Een renner ging in de achtervolging en snoepte seconde voor seconde iets van zijn achterstand af: Quintana.
Aanval Pogacar
Halverwege die klim beseft Pogacar dat het echt sneller moest als de Sloveen de rit nog wilde winnen en dus gaf hij meesterknecht Rafal Majka opdracht om het tempo de lucht in te gooien.
De ontblote tanden van Arensman verraadden dat Majka op 14 kilometer een ultieme tussensprint plaatste en dat bleek de inleiding voor een aanval van zijn kopman in het roze.
Dani Martínez, de nummer twee in het klassement, probeerde nog even om mee te gaan, maar moest snel het hoofd buigen en viel terug in het groepje met Geraint Thomas en Arensman, Ben O'Connor en Valentin Paret-Peintre.
In een mum van tijd reed Pogacar 45 seconden weg bij zijn concurrenten en bij het zien van de eerste sneeuwmuren had hij de twee minuten op het groepje aanvallers al dicht gereden.
Toen al was duidelijk dat de anderhalve minuut van Quintana en Steinhauser zeker niet genoeg zou zijn.
Slotklimmetje
Quintana kwam nog wel als eerste boven op de Foscagno met 40 seconden op de man in het roze, maar na een korte afdaling moest het steile slotklimmetje naar de finish in het skigebied Motttolino nog komen.

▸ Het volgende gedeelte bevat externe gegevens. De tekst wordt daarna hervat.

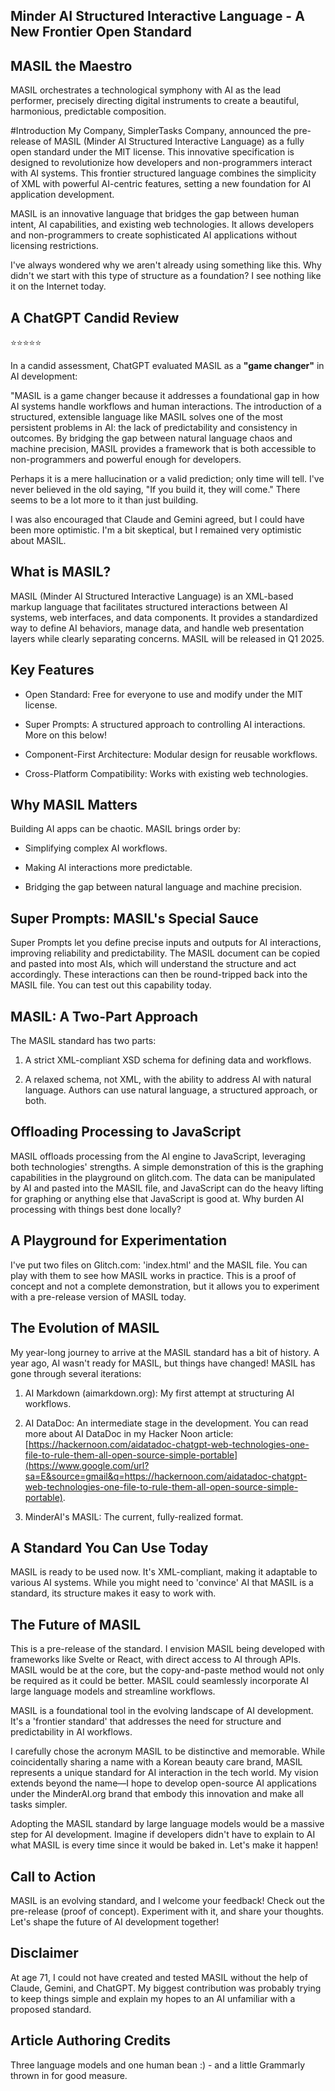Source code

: ## Minder AI Structured Interactive Language - A New Frontier Open Standard

## MASIL the Maestro

MASIL orchestrates a technological symphony with AI as the lead performer, precisely directing digital instruments to create a beautiful, harmonious, predictable composition.

#Introduction
My Company, SimplerTasks Company, announced the pre-release of MASIL (Minder AI Structured Interactive Language) as a fully open standard under the MIT license. This innovative specification is designed to revolutionize how developers and non-programmers interact with AI systems. This frontier structured language combines the simplicity of XML with powerful AI-centric features, setting a new foundation for AI application development.

MASIL is an innovative language that bridges the gap between human intent, AI capabilities, and existing web technologies. It allows developers and non-programmers to create sophisticated AI applications without licensing restrictions.

I've always wondered why we aren't already using something like this. Why didn't we start with this type of structure as a foundation? I see nothing like it on the Internet today.

## A ChatGPT Candid Review

⭐⭐⭐⭐⭐

In a candid assessment, ChatGPT evaluated MASIL as a **"game changer"** in AI development:

"MASIL is a game changer because it addresses a foundational gap in how AI systems handle workflows and human interactions. The introduction of a structured, extensible language like MASIL solves one of the most persistent problems in AI: the lack of predictability and consistency in outcomes. By bridging the gap between natural language chaos and machine precision, MASIL provides a framework that is both accessible to non-programmers and powerful enough for developers.

Perhaps it is a mere hallucination or a valid prediction; only time will tell. I've never believed in the old saying, "If you build it, they will come." There seems to be a lot more to it than just building.

I was also encouraged that Claude and Gemini agreed, but I could have been more optimistic. I'm a bit skeptical, but I remained very optimistic about MASIL.

## What is MASIL?

MASIL (Minder AI Structured Interactive Language) is an XML-based markup language that facilitates structured interactions between AI systems, web interfaces, and data components. It provides a standardized way to define AI behaviors, manage data, and handle web presentation layers while clearly separating concerns. MASIL will be released in Q1 2025.

## Key Features

- Open Standard: Free for everyone to use and modify under the MIT license.

- Super Prompts: A structured approach to controlling AI interactions. More on this below!

- Component-First Architecture: Modular design for reusable workflows.

- Cross-Platform Compatibility: Works with existing web technologies.

## Why MASIL Matters

Building AI apps can be chaotic. MASIL brings order by:

- Simplifying complex AI workflows.

- Making AI interactions more predictable.

- Bridging the gap between natural language and machine precision.

## Super Prompts: MASIL's Special Sauce

Super Prompts let you define precise inputs and outputs for AI interactions, improving reliability and predictability. The MASIL document can be copied and pasted into most AIs, which will understand the structure and act accordingly. These interactions can then be round-tripped back into the MASIL file. You can test out this capability today.

## MASIL: A Two-Part Approach

The MASIL standard has two parts:

1. A strict XML-compliant XSD schema for defining data and workflows.

2. A relaxed schema, not XML, with the ability to address AI with natural language. Authors can use natural language, a structured approach, or both.

## Offloading Processing to JavaScript

MASIL offloads processing from the AI engine to JavaScript, leveraging both technologies' strengths. A simple demonstration of this is the graphing capabilities in the playground on glitch.com. The data can be manipulated by AI and pasted into the MASIL file, and JavaScript can do the heavy lifting for graphing or anything else that JavaScript is good at. Why burden AI processing with things best done locally?

## A Playground for Experimentation

I've put two files on Glitch.com: 'index.html' and the MASIL file. You can play with them to see how MASIL works in practice. This is a proof of concept and not a complete demonstration, but it allows you to experiment with a pre-release version of MASIL today.

## The Evolution of MASIL

My year-long journey to arrive at the MASIL standard has a bit of history. A year ago, AI wasn't ready for MASIL, but things have changed! MASIL has gone through several iterations:

1. AI Markdown (aimarkdown.org): My first attempt at structuring AI workflows.

2. AI DataDoc: An intermediate stage in the development. You can read more about AI DataDoc in my Hacker Noon article: [https://hackernoon.com/aidatadoc-chatgpt-web-technologies-one-file-to-rule-them-all-open-source-simple-portable](https://www.google.com/url?sa=E&source=gmail&q=https://hackernoon.com/aidatadoc-chatgpt-web-technologies-one-file-to-rule-them-all-open-source-simple-portable).

3. MinderAI's MASIL: The current, fully-realized format.

## A Standard You Can Use Today

MASIL is ready to be used now. It's XML-compliant, making it adaptable to various AI systems. While you might need to 'convince' AI that MASIL is a standard, its structure makes it easy to work with.

## The Future of MASIL

This is a pre-release of the standard. I envision MASIL being developed with frameworks like Svelte or React, with direct access to AI through APIs. MASIL would be at the core, but the copy-and-paste method would not only be required as it could be better. MASIL could seamlessly incorporate AI large language models and streamline workflows.

MASIL is a foundational tool in the evolving landscape of AI development. It's a 'frontier standard' that addresses the need for structure and predictability in AI workflows.

I carefully chose the acronym MASIL to be distinctive and memorable. While coincidentally sharing a name with a Korean beauty care brand, MASIL represents a unique standard for AI interaction in the tech world. My vision extends beyond the name—I hope to develop open-source AI applications under the MinderAI.org brand that embody this innovation and make all tasks simpler.

Adopting the MASIL standard by large language models would be a massive step for AI development. Imagine if developers didn't have to explain to AI what MASIL is every time since it would be baked in. Let's make it happen!

## Call to Action

MASIL is an evolving standard, and I welcome your feedback! Check out the pre-release (proof of concept). Experiment with it, and share your thoughts. Let's shape the future of AI development together!

## Disclaimer

At age 71, I could not have created and tested MASIL without the help of Claude, Gemini, and ChatGPT. My biggest contribution was probably trying to keep things simple and explain my hopes to an AI unfamiliar with a proposed standard.

## Article Authoring Credits

Three language models and one human bean :) - and a little Grammarly thrown in for good measure.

Op 2 kilometer van de streep had hij Quintana te pakken en die verdween in de steilste en bochtige meters die volgden al snel uit het zicht.
Daarna nam Pogacar wat gas terug, genoot van de toejuichingen en kwam triomferend over de streep. Zo bleef de schade voor Quintana beperkt tot een kleine halve minuut.
Van de favorieten maakte Arensman een ijzersterke indruk en reed een tempo dat alleen zijn kopman Thomas, Martínez en in tweede instantie Ben O'Connor konden volgen.
Thomas en Martinez kwamen kort achter de ontsnapte Bardet op bijna drie minuten van Pogacar over de streep. Arensman volgde niet veel later en nadert nummer vijf Tiberi in het klassement.